What to work on: Word for word, set down every line of the entries below from the line with "dist = [inf] * n" to the line with "[2, 0, 6, [(3, 4)]]]", including both, and no other line.

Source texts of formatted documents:
== Segment start ==

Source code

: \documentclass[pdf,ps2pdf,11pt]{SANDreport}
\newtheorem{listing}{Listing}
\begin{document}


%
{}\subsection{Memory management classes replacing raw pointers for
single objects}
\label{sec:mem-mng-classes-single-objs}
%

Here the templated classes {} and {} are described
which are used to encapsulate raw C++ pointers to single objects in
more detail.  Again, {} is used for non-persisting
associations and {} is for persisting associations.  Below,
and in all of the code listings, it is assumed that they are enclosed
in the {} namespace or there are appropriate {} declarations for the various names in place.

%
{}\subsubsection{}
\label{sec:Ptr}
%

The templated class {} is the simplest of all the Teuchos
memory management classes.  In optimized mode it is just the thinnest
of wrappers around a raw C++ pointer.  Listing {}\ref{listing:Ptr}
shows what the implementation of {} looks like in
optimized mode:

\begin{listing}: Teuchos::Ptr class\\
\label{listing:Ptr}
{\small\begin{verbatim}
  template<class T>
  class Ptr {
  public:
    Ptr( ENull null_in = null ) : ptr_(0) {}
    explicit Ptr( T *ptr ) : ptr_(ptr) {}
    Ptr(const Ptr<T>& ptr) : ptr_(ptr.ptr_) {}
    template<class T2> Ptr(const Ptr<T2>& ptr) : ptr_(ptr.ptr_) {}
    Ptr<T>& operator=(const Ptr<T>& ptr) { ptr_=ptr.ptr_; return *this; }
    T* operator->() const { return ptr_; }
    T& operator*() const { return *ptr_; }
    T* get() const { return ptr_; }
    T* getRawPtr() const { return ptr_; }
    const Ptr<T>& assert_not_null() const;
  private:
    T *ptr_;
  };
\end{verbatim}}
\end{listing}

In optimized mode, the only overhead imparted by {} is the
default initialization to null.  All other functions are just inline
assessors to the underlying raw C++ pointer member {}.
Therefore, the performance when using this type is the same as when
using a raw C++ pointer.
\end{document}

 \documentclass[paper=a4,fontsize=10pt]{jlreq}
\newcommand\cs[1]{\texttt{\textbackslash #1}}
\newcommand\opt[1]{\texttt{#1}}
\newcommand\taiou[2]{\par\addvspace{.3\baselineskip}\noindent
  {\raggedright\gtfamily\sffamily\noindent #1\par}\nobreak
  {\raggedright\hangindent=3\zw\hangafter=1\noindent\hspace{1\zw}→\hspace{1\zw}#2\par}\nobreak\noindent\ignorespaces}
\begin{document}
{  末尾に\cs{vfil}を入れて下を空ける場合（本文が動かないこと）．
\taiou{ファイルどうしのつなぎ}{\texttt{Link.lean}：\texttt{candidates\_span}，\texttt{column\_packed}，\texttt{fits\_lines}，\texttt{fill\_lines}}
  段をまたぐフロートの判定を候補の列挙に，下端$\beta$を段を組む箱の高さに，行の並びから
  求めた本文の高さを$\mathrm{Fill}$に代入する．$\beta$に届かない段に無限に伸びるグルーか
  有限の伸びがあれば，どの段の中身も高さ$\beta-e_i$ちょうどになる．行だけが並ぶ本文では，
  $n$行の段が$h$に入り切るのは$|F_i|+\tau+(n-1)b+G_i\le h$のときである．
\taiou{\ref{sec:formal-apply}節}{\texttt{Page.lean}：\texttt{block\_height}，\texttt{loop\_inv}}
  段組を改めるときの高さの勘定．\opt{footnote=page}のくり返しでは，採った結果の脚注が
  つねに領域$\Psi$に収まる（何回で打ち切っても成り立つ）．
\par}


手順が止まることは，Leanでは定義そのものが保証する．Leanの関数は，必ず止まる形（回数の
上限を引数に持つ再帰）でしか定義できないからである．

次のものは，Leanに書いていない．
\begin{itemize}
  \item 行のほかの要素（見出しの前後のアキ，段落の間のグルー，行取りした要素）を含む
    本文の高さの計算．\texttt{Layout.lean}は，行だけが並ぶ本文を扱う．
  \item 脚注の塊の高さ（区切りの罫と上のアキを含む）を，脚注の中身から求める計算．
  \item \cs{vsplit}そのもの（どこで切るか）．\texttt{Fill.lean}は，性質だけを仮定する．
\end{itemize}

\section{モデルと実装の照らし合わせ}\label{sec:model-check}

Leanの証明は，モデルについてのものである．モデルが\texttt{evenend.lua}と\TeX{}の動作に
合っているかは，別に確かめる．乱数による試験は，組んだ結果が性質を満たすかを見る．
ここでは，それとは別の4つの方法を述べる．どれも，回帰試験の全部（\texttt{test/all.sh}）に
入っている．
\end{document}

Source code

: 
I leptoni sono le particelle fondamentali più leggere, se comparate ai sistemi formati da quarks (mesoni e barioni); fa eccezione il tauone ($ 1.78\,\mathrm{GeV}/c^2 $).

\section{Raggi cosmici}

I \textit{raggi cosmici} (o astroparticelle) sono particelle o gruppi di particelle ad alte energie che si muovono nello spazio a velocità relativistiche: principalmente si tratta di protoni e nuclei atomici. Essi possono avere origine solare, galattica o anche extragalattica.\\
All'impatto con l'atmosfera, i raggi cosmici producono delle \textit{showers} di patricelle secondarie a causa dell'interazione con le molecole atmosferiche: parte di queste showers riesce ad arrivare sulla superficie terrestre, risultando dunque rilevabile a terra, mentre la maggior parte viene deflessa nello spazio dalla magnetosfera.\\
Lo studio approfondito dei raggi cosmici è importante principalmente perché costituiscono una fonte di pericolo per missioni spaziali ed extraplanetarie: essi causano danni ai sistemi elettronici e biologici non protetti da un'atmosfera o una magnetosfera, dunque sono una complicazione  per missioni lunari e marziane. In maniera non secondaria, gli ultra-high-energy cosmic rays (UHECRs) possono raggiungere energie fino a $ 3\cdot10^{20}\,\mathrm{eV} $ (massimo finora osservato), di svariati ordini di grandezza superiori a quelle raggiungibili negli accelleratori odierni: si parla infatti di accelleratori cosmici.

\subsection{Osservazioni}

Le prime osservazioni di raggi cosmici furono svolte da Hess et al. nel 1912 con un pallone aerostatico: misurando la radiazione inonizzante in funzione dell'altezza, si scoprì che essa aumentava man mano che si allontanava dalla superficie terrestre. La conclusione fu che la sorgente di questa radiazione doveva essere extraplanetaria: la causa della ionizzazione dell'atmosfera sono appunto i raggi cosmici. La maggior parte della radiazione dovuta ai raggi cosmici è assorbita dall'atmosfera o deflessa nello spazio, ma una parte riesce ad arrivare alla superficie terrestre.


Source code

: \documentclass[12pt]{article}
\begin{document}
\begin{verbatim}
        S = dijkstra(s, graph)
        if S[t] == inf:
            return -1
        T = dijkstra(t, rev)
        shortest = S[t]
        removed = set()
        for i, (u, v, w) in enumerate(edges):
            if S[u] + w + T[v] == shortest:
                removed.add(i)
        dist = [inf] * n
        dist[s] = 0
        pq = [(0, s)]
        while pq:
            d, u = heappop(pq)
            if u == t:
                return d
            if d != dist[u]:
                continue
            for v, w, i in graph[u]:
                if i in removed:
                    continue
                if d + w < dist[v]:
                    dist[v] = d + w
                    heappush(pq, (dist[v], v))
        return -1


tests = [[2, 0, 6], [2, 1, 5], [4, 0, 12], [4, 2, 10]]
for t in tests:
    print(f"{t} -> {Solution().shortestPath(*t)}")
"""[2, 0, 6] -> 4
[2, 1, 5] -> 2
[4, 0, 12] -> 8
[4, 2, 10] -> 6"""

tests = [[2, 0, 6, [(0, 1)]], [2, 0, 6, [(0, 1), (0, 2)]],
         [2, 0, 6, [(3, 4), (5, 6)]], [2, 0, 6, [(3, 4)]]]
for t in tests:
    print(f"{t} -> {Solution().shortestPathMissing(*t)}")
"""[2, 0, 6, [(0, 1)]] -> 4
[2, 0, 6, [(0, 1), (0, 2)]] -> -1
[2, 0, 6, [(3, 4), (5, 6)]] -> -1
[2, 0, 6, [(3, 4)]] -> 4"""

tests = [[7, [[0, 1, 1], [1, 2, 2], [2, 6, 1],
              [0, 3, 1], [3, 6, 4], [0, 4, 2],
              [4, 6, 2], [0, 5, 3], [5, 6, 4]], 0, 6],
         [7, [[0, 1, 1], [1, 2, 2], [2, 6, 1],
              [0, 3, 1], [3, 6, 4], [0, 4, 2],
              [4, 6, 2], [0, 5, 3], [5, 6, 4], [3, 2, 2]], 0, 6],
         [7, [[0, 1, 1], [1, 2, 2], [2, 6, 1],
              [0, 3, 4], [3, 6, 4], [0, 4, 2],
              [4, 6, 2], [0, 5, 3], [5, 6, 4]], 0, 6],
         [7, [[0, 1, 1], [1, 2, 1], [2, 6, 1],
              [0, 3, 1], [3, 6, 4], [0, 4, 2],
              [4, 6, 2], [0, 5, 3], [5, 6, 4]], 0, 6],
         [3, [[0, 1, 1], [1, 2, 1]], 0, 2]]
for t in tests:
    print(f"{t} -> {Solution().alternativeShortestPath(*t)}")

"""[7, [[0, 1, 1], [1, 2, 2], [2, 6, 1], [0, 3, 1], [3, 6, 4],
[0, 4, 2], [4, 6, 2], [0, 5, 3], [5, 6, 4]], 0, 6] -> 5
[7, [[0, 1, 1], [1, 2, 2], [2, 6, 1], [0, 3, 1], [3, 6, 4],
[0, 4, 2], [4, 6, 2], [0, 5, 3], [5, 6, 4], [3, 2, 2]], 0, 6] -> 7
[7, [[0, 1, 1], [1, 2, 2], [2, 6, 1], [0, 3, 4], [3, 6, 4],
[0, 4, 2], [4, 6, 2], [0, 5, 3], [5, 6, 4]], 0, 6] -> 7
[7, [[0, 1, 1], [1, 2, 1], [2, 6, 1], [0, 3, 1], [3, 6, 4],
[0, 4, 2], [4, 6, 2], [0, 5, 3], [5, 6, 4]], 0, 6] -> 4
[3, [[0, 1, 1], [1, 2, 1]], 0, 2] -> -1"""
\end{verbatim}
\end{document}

== Segment end ==

Response to the task:
        dist = [inf] * n
        dist[s] = 0
        pq = [(0, s)]
        while pq:
            d, u = heappop(pq)
            if u == t:
                return d
            if d != dist[u]:
                continue
            for v, w, i in graph[u]:
                if i in removed:
                    continue
                if d + w < dist[v]:
                    dist[v] = d + w
                    heappush(pq, (dist[v], v))
        return -1


tests = [[2, 0, 6], [2, 1, 5], [4, 0, 12], [4, 2, 10]]
for t in tests:
    print(f"{t} -> {Solution().shortestPath(*t)}")
"""[2, 0, 6] -> 4
[2, 1, 5] -> 2
[4, 0, 12] -> 8
[4, 2, 10] -> 6"""

tests = [[2, 0, 6, [(0, 1)]], [2, 0, 6, [(0, 1), (0, 2)]],
         [2, 0, 6, [(3, 4), (5, 6)]], [2, 0, 6, [(3, 4)]]]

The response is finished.